Алексей Владимирович Гессен
Мудрее оказались иные из тех, кто прежде не успел засорить разум химерическими идеями, хотя бы по причине возраста. Молодой поэт Алексей Владимирович Гессен (1900–1925), успевший принять участие в Белом движении, а затем выбравшийся в Европу, был изумлён тем, что увидел в эмиграции русской:
«…За всё это время я ни разу не встретил, не почувствовал заграницей этого всеобщего согласия, этой единодушной ненависти к большевикам, насильникам Родины. Здесь заграницей нет этого священного гнева, этой решимости никогда не уступить, никогда не примириться, не поклониться грубой силе. А там ведь это было труднее. В России голод и физические лишения, иногда угрозы самому существованию, могут заставлять идти на компромиссы, на соглашения, на уступки. Тем же, которые здесь в безопасности, в довольстве, ради выгод или из малодушия, готовы протянуть руку палачам России, — нет оправдания, нет и не будет прощения»>3,— писал он в 1922 году (в статье “Там и здесь”, помещённой в “Русской мысли”), поражённый нравственной атмосферой, преобладавшей среди русских изгнанников. Да ведь многие же из них в своё время весьма порадели большевикам — рьяно обвинять большевиков значило для них принять на себя хоть часть вины. Мужества не хватало. Да и никак не могли они одолеть прежнего, ещё партийного разделения. “Здесь за рубежом столько партий и групп, — свидетельствует Гессен, — сколько людей в эмиграции. Редко встретишь двух человек, согласных между собой»>4.

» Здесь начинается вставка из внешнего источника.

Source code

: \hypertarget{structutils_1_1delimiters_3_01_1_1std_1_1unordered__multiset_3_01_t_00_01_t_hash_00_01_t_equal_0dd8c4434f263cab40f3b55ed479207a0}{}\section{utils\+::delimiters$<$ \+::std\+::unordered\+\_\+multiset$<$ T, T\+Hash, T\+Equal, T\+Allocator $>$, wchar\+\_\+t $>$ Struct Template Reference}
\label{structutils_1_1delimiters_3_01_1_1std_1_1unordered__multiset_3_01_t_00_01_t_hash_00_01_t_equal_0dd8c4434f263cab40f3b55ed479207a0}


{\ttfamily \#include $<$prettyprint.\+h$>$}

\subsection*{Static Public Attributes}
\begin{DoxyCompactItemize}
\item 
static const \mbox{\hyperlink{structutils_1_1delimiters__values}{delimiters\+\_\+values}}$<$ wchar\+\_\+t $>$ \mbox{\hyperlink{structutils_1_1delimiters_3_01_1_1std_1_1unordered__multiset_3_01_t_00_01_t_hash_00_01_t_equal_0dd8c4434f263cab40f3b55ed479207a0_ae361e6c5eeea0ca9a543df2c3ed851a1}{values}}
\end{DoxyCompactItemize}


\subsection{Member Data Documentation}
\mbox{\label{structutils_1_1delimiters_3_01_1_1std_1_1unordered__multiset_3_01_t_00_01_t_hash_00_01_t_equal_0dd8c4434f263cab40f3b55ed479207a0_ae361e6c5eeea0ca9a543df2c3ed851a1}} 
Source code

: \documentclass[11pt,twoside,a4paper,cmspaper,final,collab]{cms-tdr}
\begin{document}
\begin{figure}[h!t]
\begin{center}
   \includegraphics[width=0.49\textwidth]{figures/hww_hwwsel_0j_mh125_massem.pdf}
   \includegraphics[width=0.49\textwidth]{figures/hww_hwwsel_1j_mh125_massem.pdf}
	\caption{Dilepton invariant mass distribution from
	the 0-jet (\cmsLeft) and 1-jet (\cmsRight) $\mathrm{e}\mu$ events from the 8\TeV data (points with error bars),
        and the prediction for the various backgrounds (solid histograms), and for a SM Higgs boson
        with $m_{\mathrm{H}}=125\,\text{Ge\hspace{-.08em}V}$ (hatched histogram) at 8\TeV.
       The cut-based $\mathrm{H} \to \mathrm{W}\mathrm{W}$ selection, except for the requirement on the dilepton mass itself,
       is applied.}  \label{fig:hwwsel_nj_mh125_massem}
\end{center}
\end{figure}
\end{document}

Слова не по возрасту мудрого, но жестокими испытаниями наученного Гессена — останутся приговором всей российской либеральной своре, вышвырнутой в Европу, останутся навсегда:
«Ничего не поняли, ничему не научились. То, что твердили 10-20-30 лет тому назад, продолжают твердить и теперь. Зрелище воистину жалкое и смешное. Немногие только имели мужество пересмотреть прошлое, признать свои ошибки и заблуждения, большинство, вопреки разуму, здравому смыслу, очевидности, как баба из малороссийского анекдота, утопая уже до макушки в воде, высовывает пальцы над поверхностью пруда, показывая жестом: “а всё-таки стрижено, стрижено, а не брито!” Над полем, заросшим чертополохом и бурьяном, который сами они усердно сеяли, они утверждают, что посев был хорош, а если всходы плохи — не их вина. Дьявольские шутки!»